DIRECTIONS
Pictures are to be skipped. Retype exactly the lines from the top of the material through the one with "root.resizable(0, 0)", and only those.

EXTRACTED ENTRIES
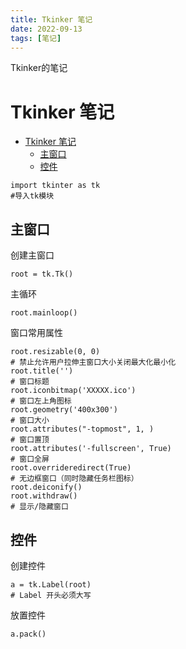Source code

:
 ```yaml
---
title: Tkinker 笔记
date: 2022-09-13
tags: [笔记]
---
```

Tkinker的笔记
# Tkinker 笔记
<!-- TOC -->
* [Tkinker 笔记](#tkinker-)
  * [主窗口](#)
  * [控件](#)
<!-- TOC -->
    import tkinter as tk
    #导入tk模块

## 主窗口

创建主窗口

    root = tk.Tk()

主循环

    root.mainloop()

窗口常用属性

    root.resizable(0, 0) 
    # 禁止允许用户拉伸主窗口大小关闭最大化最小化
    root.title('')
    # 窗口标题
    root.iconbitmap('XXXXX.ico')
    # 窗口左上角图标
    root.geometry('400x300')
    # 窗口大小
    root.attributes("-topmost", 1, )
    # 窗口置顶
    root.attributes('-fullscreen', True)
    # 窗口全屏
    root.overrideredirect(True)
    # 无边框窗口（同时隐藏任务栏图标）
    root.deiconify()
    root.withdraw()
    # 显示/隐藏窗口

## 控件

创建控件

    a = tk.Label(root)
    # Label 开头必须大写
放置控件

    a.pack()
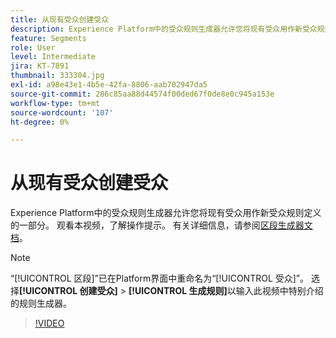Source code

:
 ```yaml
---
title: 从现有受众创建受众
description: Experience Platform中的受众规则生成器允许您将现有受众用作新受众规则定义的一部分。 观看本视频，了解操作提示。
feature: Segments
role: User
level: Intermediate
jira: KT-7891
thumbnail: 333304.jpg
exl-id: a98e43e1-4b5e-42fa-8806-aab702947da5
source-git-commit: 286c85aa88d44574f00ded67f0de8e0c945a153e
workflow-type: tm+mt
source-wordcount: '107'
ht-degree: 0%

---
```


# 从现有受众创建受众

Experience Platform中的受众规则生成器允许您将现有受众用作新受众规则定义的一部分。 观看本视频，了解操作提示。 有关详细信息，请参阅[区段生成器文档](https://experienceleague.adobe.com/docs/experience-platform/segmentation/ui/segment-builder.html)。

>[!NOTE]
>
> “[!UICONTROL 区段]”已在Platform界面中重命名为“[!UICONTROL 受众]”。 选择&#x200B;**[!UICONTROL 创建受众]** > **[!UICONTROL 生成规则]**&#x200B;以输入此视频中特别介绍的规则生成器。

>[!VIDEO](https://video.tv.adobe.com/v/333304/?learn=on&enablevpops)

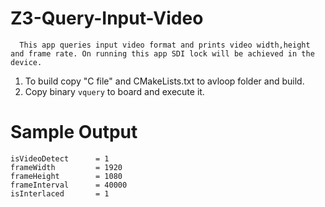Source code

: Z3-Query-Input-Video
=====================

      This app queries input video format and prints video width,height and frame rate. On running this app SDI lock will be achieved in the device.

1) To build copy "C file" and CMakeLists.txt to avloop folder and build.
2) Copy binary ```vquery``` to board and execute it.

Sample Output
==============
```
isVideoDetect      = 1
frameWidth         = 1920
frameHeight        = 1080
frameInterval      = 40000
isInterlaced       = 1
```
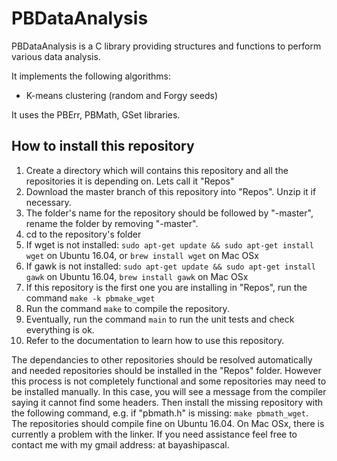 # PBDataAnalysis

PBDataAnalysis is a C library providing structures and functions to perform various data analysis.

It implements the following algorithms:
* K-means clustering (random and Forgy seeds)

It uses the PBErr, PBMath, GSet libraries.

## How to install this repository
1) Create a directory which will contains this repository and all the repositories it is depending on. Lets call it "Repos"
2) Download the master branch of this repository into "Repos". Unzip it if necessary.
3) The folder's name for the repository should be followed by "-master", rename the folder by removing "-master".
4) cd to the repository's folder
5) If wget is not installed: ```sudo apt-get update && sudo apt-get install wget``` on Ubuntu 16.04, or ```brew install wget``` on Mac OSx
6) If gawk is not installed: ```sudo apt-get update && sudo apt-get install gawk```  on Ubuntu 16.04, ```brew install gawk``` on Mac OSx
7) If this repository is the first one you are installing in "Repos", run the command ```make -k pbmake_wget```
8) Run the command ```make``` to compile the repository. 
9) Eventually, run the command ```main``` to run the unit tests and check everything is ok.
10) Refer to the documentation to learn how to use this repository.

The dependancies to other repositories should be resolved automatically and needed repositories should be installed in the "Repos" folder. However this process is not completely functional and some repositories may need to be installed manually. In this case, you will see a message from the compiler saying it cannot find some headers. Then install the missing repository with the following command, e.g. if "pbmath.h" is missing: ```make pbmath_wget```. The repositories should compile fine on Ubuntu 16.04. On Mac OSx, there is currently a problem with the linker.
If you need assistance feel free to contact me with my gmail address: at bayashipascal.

EXERCISE RESPONSE
Source code

:
 ```yaml
---
title: Tkinker 笔记
date: 2022-09-13
tags: [笔记]
---
```

Tkinker的笔记
# Tkinker 笔记
<!-- TOC -->
* [Tkinker 笔记](#tkinker-)
  * [主窗口](#)
  * [控件](#)
<!-- TOC -->
    import tkinter as tk
    #导入tk模块

## 主窗口

创建主窗口

    root = tk.Tk()

主循环

    root.mainloop()

窗口常用属性

    root.resizable(0, 0) 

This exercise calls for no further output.